Quoi ?
Par cette formule, qui se trouve dans ses Pensées (n°4, éd. Brunschvicg), Pascal distingue une morale authentique (« la vraie morale ») d’une morale factice (« la morale »).
Afin de mieux la comprendre, il convient d’avoir à l’esprit la phrase en son entier : « La vraie éloquence se moque de l’éloquence, la vraie morale se moque de la morale ».
La clé de compréhension réside dans l’analogie entre l’éloquence et la morale : de même que celui qui, véritablement, manie avec brio l’art de la parole se fiche, au fond de lui-même, de sa prestance et ne cherche pas à être loué pour son art – son intérêt étant ailleurs –, de même celui qui, véritablement, prête attention à la morale se fiche, au fond de lui-même, de son apparence morale ou non aux yeux de l’opinion publique.
Ici, l’idée de Pascal est que le comportement moral relève de la vérité intérieure, c’est-à-dire de la foi et donc du cœur et n’a rien à faire du jeu social et des apparences et de son regard inquisiteur sur les individus.
Pourquoi ?
Pascal est de ces philosophes dont on ne peut comprendre la pensée sans prendre en compte leur posture religieuse.
La philosophie de Pascal est empreinte de son jansénisme – une branche du catholicisme qui insiste sur la faiblesse et la misère de l’homme.
« Misère de l’homme » ou « Misère de l’homme sans Dieu », c’est le titre d’une partie des Pensées, écrites par Pascal.
Accorder de l’importance à l’apparaître et aux louanges du grand public, c’est se détourner de la vérité intérieure, et même intime, du cœur et, donc, s’éloigner de Dieu.
L’homme est misérable, et ce n’est qu’en se tournant vers Dieu qu’il peut aspirer, par le repentir, à une sortie de cet état consécutif du péché originel.
Or « la vraie morale » ne saurait être au nombre des choses de cet état de misère ; elle ne saurait donc être atteinte dans et par « la morale », c’est-à-dire dans et par un comportement démonstratif et vantard.
Qui ?
Les donneurs de leçons, qui, d’une part, jugent abusivement le comportement d’autrui en termes de bien et de mal, et qui, d’autre part, intiment aux autres, là encore sur un ton abusivement prescriptif ou injonctif, comment se comporter relativement à des principes prétendument moraux.
Les donneurs de leçons sont dans l’apparaître plus que dans l’être : eux-mêmes ne s’astreignent pas aux préceptes qu’ils voudraient pourtant voir suivis par autrui à leur demande.
Comment ?
Quoique ce ne soit pas chose aisée au sein d’une société qui vante l’image de soi et l’apparaître relativement à des normes souvent arbitraires, c’est en se détournant des regards extérieurs et des effets de nos actions et comportements au profit de principes intérieurs que l’on peut si ce n’est atteindre du moins tendre vers la vraie morale, aux dépens de la morale factice des donneurs de leçons.
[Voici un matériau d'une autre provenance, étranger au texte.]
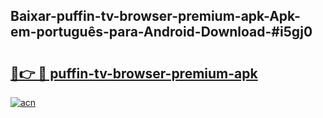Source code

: ## Baixar-puffin-tv-browser-premium-apk-Apk-em-português​-para-Android-Download-#i5gj0

# <h2><a href="https://ainizakaria.my?title=puffin-tv-browser-premium-apk&ref=20M">🔗👉 🔴 puffin-tv-browser-premium-apk</a></h2>

[![acn](https://github.com/user-attachments/assets/0f9c940e-d8b0-45ae-aac7-cd30a18b3e1c)](https://ainizakaria.my?title=puffin-tv-browser-premium-apk&ref=20M)

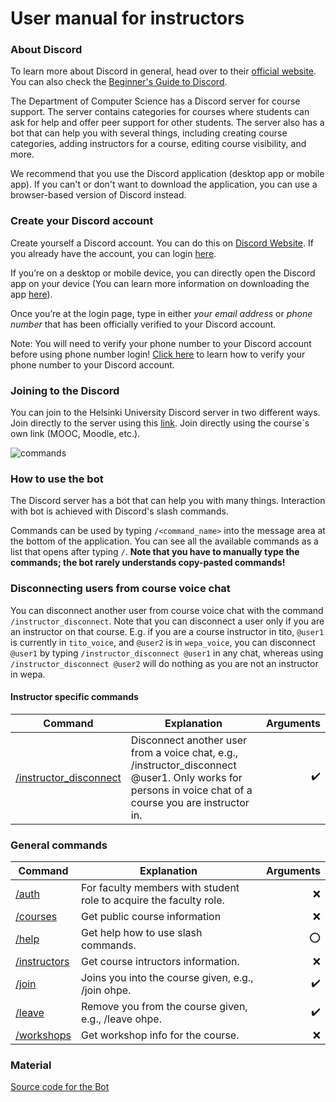 # User manual for instructors

### About Discord

To learn more about Discord in general, head over to their [official website](https://discord.com/). You can also check the [Beginner's Guide to Discord](https://support.discord.com/hc/en-us/articles/360045138571-Beginner-s-Guide-to-Discord#h_d33e3809-909b-4720-899d-db26c17bafa9).

The Department of Computer Science has a Discord server for course support. The server contains categories for courses where students can ask for help and offer peer support for other students. The server also has a bot that can help you with several things, including creating course categories, adding instructors for a course, editing course visibility, and more.

We recommend that you use the Discord application (desktop app or mobile app). If you can't or don't want to download the application, you can use a browser-based version of Discord instead.

### Create your Discord account

Create yourself a Discord account. You can do this on [Discord Website](https://discord.com/). If you already have the account, you can login [here](https://discord.com/login).

If you’re on a desktop or mobile device, you can directly open the Discord app on your device (You can learn more information on downloading the app [here](https://support.discord.com/hc/en-us/articles/360033931551)).

Once you’re at the login page, type in either _your email address_ or _phone number_ that has been officially verified to your Discord account. 

Note: You will need to verify your phone number to your Discord account before using phone number login! [Click here](https://support.discord.com/hc/en-us/articles/360033931551) to learn how to verify your phone number to your Discord account.

### Joining to the Discord

You can join to the Helsinki University Discord server in two different ways. Join directly to the server using this [link]( https://study.cs.helsinki.fi/discord). Join directly using the course´s own link (MOOC, Moodle, etc.).

![commands](./images/courselink.png)

### How to use the bot

The Discord server has a bot that can help you with many things. Interaction with bot is achieved with Discord's slash commands.

Commands can be used by typing `/<command_name>` into the message area at the bottom of the application. You can see all the available commands as a list that opens after typing `/`. **Note that you have to manually type the commands; the bot rarely understands copy-pasted commands!**

### Disconnecting users from course voice chat

You can disconnect another user from course voice chat with the command `/instructor_disconnect`. Note that you can disconnect a user only if you are an instructor on that course. E.g. if you are a course instructor in tito, `@user1` is currently in `tito_voice`, and `@user2` is in `wepa_voice`, you can disconnect `@user1` by typing `/instructor_disconnect @user1` in any chat, whereas using `/instructor_disconnect @user2` will do nothing as you are not an instructor in wepa.

#### Instructor specific commands ####

Command | Explanation | Arguments
--------|-------------|----------:
[/instructor_disconnect](./commands/instructor/instructor_disconnect.md) | Disconnect another user from a voice chat, e.g., /instructor_disconnect @user1. Only works for persons in voice chat of a course you are instructor in. | :heavy_check_mark:

### General commands

Command | Explanation | Arguments
--------|-------------|----------:
[/auth](./commands/general/auth.md) | For faculty members with student role to acquire the faculty role. | :x:
[/courses](./commands/general/courses.md) | Get public course information | :x:
[/help](./commands/general/help.md) | Get help how to use slash commands. | :o:
[/instructors](./commands/general/instructors.md) | Get course intructors information. | :x:
[/join](./commands/general/join.md) | Joins you into the course given, e.g., /join ohpe. | :heavy_check_mark:
[/leave](./commands/general/leave.md) | Remove you from the course given, e.g., /leave ohpe. | :heavy_check_mark:
[/workshops](./commands/general/workshops.md) | Get workshop info for the course. | :x:

### Material

[Source code for the Bot](https://github.com/Ohtuproju2021syksy/Discord-Bot-better)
Il convient de se méfier des grands discours moralisateurs, qui usurpent l’identité des discussions de la vraie morale ; lesquelles discussions sont non moralisatrices mais morales, ou éthiques. Contrairement à celui de la morale, le discours de la vraie morale n’est pas inquisiteur.
Ce qui donne…
La vraie morale ne discourt pas : elle discute, sincèrement et authentiquement – sans esbrouffe aucune.